Have you tried this in any other browsers or operating systems? Be sure it's not a preference setting in a browser to ditch cookies at closedown. or a setting to not disk store cookies. Try it in a pretty vanilla IE on a different computer.
I created an account on your server and can confirm that it succesfully kept me logged in after closing down my browser and restarting. (You may delete the account called 'cheeky' if you like)
On Sun, 30 Jan 2005 03:50:49 +0100, Abalieno abalieno@cesspit.net wrote:
I'm still struggling with this problem without being able to solve it, so here I'll write more details and maybe someone will be able to help me figure out why the feature isn't working correctly and if it's a problem of my configuration or a bug in Drupal.
I use a relatively unmodified version of Drupal 4.5.2 The only "quirk" is that the engine is in a /drupal/ subdirectory. So the real address is: http://www.cesspit.net/drupal/ To redirect there I have an .htaccess directly into http://www.cesspit.net/ which just contain a line: DirectoryIndex drupal/index.php
This redirects to the subdir whenever the basic address is accessed. and it seems to work. I cannot install drupal in the main directory because the http://www.cesspit.net/admin/ shortcut is used by the provider to access the admin pages of the website, so it prevents drupal to work in the case I install it there. The other technical details are that I use PHP 4.3.8 and Apache 2.0.50
The .htaccess file in have on the /drupal subdirectory is exactly the one in default package. The only difference is that I followed the instructions, replacing
<IfModule mod_php4.c> With: <IfModule sapi_apache2.c> This considering that I run the site on Apache 2.
But this didn't produce any effect. The sessions weren't saved and every time I closed the browser I had to log in my site again.
To solve this problem I had to directly edit the php.ini file in /etc/ So I searched for the session.cookie_lifetime and set it to 2000000 instead of 0 (the previous value).
From my attempts I realized that my site simply ignores what's written in
the drupal's .htaccess. I tried to set the value in php.ini to 8000000 (which should correspond to four months) and the one in the .htaccess to 6000000 (which should be three months). And looking directly at the cookie stored in my browser I saw it always behave as the php.ini value, no matter what value I put in the .htaccess file.

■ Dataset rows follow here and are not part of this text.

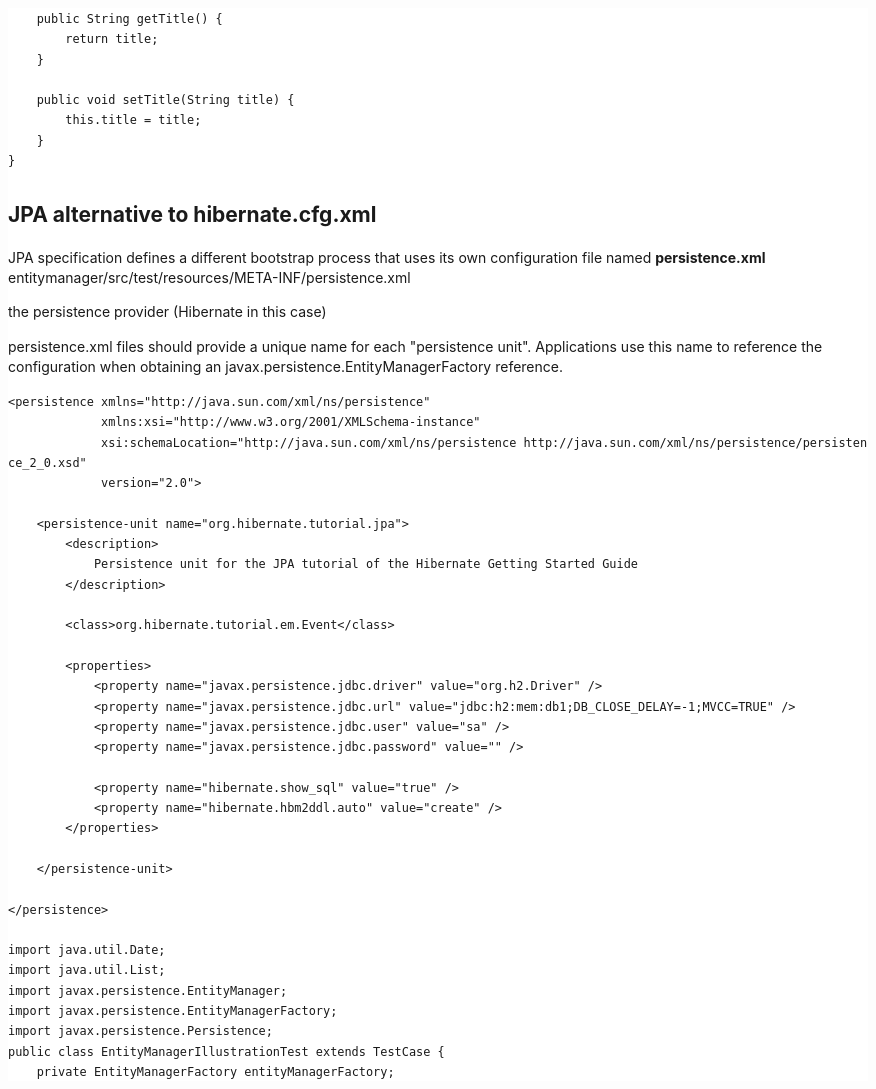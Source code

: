         public String getTitle() {
    		return title;
        }
    
        public void setTitle(String title) {
    		this.title = title;
        }
    }


<a id="orgdcac2ff"></a>

## JPA alternative to hibernate.cfg.xml

JPA specification defines a different bootstrap process that uses its own configuration file named **persistence.xml**
entitymanager/src/test/resources/META-INF/persistence.xml

the persistence provider (Hibernate in this case)

persistence.xml files should provide a unique name for each "persistence unit". Applications use this name to
reference the configuration when obtaining an javax.persistence.EntityManagerFactory reference.

    <persistence xmlns="http://java.sun.com/xml/ns/persistence"
                 xmlns:xsi="http://www.w3.org/2001/XMLSchema-instance"
                 xsi:schemaLocation="http://java.sun.com/xml/ns/persistence http://java.sun.com/xml/ns/persistence/persistence_2_0.xsd"
                 version="2.0">
    
        <persistence-unit name="org.hibernate.tutorial.jpa">
            <description>
                Persistence unit for the JPA tutorial of the Hibernate Getting Started Guide
            </description>
    
            <class>org.hibernate.tutorial.em.Event</class>
    
            <properties>
                <property name="javax.persistence.jdbc.driver" value="org.h2.Driver" />
                <property name="javax.persistence.jdbc.url" value="jdbc:h2:mem:db1;DB_CLOSE_DELAY=-1;MVCC=TRUE" />
                <property name="javax.persistence.jdbc.user" value="sa" />
                <property name="javax.persistence.jdbc.password" value="" />
    
                <property name="hibernate.show_sql" value="true" />
                <property name="hibernate.hbm2ddl.auto" value="create" />
            </properties>
    
        </persistence-unit>
    
    </persistence>

    import java.util.Date;
    import java.util.List;
    import javax.persistence.EntityManager;
    import javax.persistence.EntityManagerFactory;
    import javax.persistence.Persistence;
    public class EntityManagerIllustrationTest extends TestCase {
    	private EntityManagerFactory entityManagerFactory;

Anyway, setting the php.ini file solved the problem of the cookie. I use Firefox 1.0 as browser and I can see that there's a cookie expiring in May, about three months from now and exactly following the value in the php.ini.
Now the session is somewhat saved. I can shut down the browser, reopen it and I'm still logged in. But if I don't go back within an hour or so I have to relog *again*. So the cookie basically works for some time but then vanishes in the void. Absolutely ignoring the fact that it should last at least THREE MONTHS.
So, please, is someone able to figure out what is happening?